The task →
Using the data below, copy out all lines with the word "keys".
Information provided Block Start
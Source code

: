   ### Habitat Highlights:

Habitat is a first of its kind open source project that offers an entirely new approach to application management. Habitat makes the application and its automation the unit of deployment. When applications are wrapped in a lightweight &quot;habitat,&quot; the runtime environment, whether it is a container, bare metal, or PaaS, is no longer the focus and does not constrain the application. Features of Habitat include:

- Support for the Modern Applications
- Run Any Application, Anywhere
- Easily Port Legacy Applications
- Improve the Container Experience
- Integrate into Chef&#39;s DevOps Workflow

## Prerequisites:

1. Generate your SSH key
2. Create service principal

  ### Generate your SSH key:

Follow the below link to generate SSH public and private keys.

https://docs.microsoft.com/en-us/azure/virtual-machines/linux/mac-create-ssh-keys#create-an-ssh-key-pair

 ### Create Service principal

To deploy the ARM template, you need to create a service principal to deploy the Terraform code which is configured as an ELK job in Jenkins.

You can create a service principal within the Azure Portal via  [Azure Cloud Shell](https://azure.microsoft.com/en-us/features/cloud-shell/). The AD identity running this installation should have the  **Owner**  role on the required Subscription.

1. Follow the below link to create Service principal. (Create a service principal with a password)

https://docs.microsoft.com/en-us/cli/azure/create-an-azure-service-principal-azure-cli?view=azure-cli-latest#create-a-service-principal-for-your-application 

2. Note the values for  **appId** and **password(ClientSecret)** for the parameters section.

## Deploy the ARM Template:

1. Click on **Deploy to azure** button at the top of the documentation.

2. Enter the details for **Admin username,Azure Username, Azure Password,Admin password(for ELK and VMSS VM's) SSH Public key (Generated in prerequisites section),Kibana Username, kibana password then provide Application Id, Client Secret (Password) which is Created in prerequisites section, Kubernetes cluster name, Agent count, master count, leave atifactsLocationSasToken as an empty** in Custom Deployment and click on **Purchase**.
Information provided Block End
Exercise result →
Follow the below link to generate SSH public and private keys.
https://docs.microsoft.com/en-us/azure/virtual-machines/linux/mac-create-ssh-keys#create-an-ssh-key-pair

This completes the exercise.